Wedge (February 13, 2009 at 2:45 am)
Chrome 2.0.162.0 (dev channel): 99.3%
User (February 13, 2009 at 8:28 am)
Sorry for off-top, but what do you think about jQuery.ru?
Pelle (February 14, 2009 at 3:09 pm)
That test case includes plenty of CSS 3 selectors – right? And IE 8 will only support CSS 2.1 selectors as I understand? If we would filter out all of the errors which can be tracked down to CSS 3 selectors – then how would IE 8 compare to the competition?
Does the Selectors API demand support for specific selectors? If not – would it be useful with two versiosn of the test case – one for CSS 2.1 compliance and one for CSS 3?
Kit Grose (February 15, 2009 at 11:09 pm)
As of today (16/02/09), WebKit Nightly fails only one test (#309: FAIL Inside Element: :target selector).
I love the progress in JS in both FF and WebKit at the moment, and can’t wait until the WebKit changes hit regular users.
This is a great (and voluminous) test suite though.
Bleeding Edge (February 16, 2009 at 7:02 pm)
Gecko/20090216 Minefield/3.2a1pre (latest trunk nightly build)
99.3%: 2148 passed, 16 failed
AppleWebKit/530.1 (KHTML, like Gecko) Chrome/2.0.163.0 (latest snapsnot/nightly build)
100.0%: 2163 passed, 1 failed
309. FAIL Inside Element: :target selector
David Smith (February 16, 2009 at 11:25 pm)
The “Inside Element: :target selector” test will fail if you go to http://ejohn.org/apps/selectortest/#target (including reloading the test page).

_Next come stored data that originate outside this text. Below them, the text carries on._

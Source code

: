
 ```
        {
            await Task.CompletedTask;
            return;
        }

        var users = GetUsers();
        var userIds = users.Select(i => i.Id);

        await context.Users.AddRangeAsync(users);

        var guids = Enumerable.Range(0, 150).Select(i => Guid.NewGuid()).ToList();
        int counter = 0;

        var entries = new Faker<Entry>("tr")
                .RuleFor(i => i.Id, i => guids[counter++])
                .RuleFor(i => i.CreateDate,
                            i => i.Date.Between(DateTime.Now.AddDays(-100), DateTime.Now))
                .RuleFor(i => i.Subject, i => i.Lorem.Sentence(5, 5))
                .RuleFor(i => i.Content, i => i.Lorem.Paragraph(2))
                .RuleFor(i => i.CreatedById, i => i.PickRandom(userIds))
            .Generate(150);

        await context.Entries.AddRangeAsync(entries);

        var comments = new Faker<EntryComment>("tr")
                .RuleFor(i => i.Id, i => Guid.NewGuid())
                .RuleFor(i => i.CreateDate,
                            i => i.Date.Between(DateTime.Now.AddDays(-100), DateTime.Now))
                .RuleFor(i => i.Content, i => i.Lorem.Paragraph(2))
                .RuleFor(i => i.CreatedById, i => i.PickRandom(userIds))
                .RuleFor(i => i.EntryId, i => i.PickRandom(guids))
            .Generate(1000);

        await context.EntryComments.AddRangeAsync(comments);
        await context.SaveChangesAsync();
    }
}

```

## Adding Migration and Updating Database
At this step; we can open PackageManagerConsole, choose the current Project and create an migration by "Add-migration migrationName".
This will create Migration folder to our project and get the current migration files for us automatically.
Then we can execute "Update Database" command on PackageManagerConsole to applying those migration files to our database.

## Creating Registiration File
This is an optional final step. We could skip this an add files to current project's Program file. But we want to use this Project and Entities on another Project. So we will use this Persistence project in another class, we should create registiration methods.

Be sure you’re using the http://ejohn.org/apps/selectortest/ url instead.
Michael Mattiacci (February 17, 2009 at 12:41 pm)

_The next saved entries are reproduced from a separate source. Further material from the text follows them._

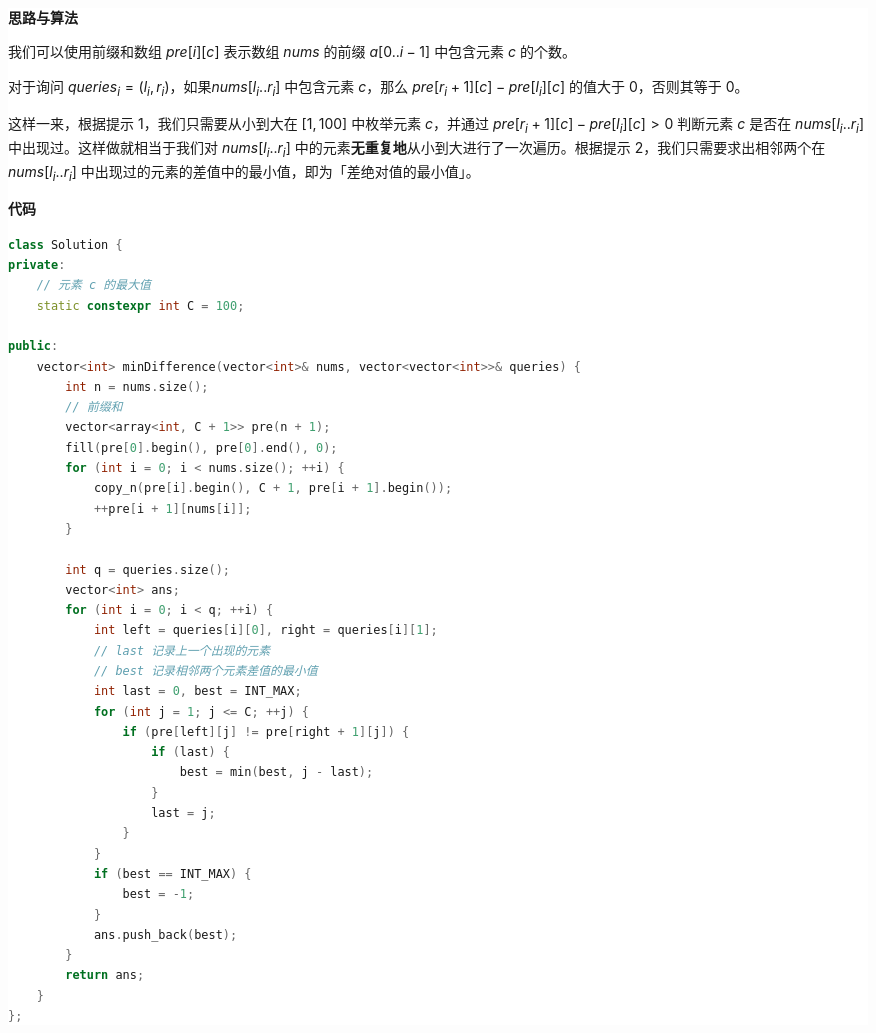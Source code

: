 **思路与算法**

我们可以使用前缀和数组 $\textit{pre}[i][c]$ 表示数组 $\textit{nums}$ 的前缀 $a[0..i-1]$ 中包含元素 $c$ 的个数。

对于询问 $\textit{queries}_i = (l_i, r_i)$，如果$\textit{nums}[l_i .. r_i]$ 中包含元素 $c$，那么 $\textit{pre}[r_i+1][c] - \textit{pre}[l_i][c]$ 的值大于 $0$，否则其等于 $0$。

这样一来，根据提示 $1$，我们只需要从小到大在 $[1, 100]$ 中枚举元素 $c$，并通过 $\textit{pre}[r_i+1][c] - \textit{pre}[l_i][c] > 0$ 判断元素 $c$ 是否在 $\textit{nums}[l_i .. r_i]$ 中出现过。这样做就相当于我们对 $\textit{nums}[l_i .. r_i]$ 中的元素**无重复地**从小到大进行了一次遍历。根据提示 $2$，我们只需要求出相邻两个在 $\textit{nums}[l_i .. r_i]$ 中出现过的元素的差值中的最小值，即为「差绝对值的最小值」。

**代码**

```C++ [sol1-C++]
class Solution {
private:
    // 元素 c 的最大值
    static constexpr int C = 100;

public:
    vector<int> minDifference(vector<int>& nums, vector<vector<int>>& queries) {
        int n = nums.size();
        // 前缀和
        vector<array<int, C + 1>> pre(n + 1);
        fill(pre[0].begin(), pre[0].end(), 0);
        for (int i = 0; i < nums.size(); ++i) {
            copy_n(pre[i].begin(), C + 1, pre[i + 1].begin());
            ++pre[i + 1][nums[i]];
        }

        int q = queries.size();
        vector<int> ans;
        for (int i = 0; i < q; ++i) {
            int left = queries[i][0], right = queries[i][1];
            // last 记录上一个出现的元素
            // best 记录相邻两个元素差值的最小值
            int last = 0, best = INT_MAX;
            for (int j = 1; j <= C; ++j) {
                if (pre[left][j] != pre[right + 1][j]) {
                    if (last) {
                        best = min(best, j - last);
                    }
                    last = j;
                }
            }
            if (best == INT_MAX) {
                best = -1;
            }
            ans.push_back(best);
        }
        return ans;
    }
};
```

I agree with Pelle. Since IE8 does not support CSS3, querySelectorAll should not work with CSS3 selectors, according to the W3C Selectors API. Perhaps a CSS2.1 test would be useful.
Jeffrey Gilbert (February 20, 2009 at 12:03 pm)
The world doesn’t revolve around what IE8 supports. Thankfully forward thinking browser vendors are making useful alternatives that continue to gain acceptance without that ball and chain weighing them down
Robert Biggs (March 12, 2009 at 11:47 am)
One thing to be aware about IE8’s implementation of querySelectorAll, it only works with CSS2.1 selectors. So, if you update your code to check for support for querySelectorAll, but the user is supplying an argument using CSS3 selectors, IE8 will not return the correct result. So, until the IE team finally supports the CSS3 selectors that Mozilla, Webkit and Opera are supporting, you will still need to test for IE to feed it a JavaScript Selector API to handle CSS3 selectors properly.
I suppose one way to make IE8’s support for querySelectorAll would be to parse the supplied selector to see if it is CSS 2.1 or 3. If 2.1, using IE8’s querySelectorAll method, otherwise use a JavaScript Selector API.
Joel Gascoigne (March 20, 2009 at 10:55 am)
That’s really useful and interesting, and unfortunately the IE8 result is not at all surprising! I’m certainly glad that IE is losing market share, for all our sake’s. This and all the amazing JavaScript demonstrations out there such as http://www.chromeexperiments.com/ is showing that we’re at a really great time for web development. There’s going to be some truly amazing things coming up. Thanks John!
Pelle (March 24, 2009 at 2:54 pm)
Just for reference – what Robert Biggs says is not entirely true – according to the spec, if I remember correctly, querySelectorAll should throw an exception when presented with unsupported selectors so it would be enough to supply a fallback mechanism for when querySelectorAll fails – no need to do any custom parsing.